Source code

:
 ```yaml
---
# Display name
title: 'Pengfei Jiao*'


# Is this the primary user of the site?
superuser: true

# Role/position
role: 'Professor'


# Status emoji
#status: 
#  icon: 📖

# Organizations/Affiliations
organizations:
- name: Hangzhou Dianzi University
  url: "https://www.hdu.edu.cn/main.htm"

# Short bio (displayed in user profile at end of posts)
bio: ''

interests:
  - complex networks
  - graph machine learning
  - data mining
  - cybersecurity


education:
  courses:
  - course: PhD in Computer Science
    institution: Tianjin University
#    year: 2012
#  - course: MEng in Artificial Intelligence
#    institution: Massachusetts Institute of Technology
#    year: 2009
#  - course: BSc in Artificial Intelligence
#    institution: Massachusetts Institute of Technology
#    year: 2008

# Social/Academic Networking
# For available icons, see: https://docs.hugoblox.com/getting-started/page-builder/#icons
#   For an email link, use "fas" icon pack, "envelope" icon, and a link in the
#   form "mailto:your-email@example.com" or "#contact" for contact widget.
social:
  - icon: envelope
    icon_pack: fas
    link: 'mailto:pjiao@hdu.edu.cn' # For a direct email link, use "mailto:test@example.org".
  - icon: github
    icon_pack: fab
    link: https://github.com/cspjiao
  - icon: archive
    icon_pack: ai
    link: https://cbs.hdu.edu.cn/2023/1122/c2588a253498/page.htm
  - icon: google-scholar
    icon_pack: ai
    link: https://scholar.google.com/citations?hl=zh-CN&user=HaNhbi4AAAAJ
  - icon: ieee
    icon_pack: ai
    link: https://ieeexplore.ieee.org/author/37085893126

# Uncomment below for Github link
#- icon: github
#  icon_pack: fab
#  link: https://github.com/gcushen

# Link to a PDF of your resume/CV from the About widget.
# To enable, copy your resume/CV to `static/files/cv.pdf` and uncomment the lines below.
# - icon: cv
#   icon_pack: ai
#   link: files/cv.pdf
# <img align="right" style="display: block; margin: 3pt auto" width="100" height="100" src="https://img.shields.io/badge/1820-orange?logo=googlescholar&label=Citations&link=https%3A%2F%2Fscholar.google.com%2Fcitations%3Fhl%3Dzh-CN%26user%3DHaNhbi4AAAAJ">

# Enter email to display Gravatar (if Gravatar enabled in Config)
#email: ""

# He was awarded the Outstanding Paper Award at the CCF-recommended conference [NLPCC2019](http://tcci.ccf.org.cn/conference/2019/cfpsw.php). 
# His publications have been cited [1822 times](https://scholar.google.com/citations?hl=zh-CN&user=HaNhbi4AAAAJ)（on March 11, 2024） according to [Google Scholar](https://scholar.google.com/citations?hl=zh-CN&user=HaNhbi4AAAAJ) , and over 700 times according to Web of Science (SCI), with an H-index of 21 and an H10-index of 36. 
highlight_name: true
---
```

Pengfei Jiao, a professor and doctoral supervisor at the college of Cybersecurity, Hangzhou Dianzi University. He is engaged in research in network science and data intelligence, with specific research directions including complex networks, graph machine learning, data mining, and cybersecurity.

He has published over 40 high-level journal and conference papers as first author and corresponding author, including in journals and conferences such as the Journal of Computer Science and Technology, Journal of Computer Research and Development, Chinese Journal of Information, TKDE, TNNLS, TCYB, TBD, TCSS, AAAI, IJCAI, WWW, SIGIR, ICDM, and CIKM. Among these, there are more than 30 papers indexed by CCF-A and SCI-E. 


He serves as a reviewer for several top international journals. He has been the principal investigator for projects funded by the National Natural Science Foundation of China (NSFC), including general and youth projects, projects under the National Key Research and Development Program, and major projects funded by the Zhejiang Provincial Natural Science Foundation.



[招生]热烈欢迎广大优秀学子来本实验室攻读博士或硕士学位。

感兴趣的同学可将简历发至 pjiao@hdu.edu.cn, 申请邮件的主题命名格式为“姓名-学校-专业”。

## Task:
Look over the records above and filter for each line with the word "below".

## Solution for this problem:
# Uncomment below for Github link
# To enable, copy your resume/CV to `static/files/cv.pdf` and uncomment the lines below.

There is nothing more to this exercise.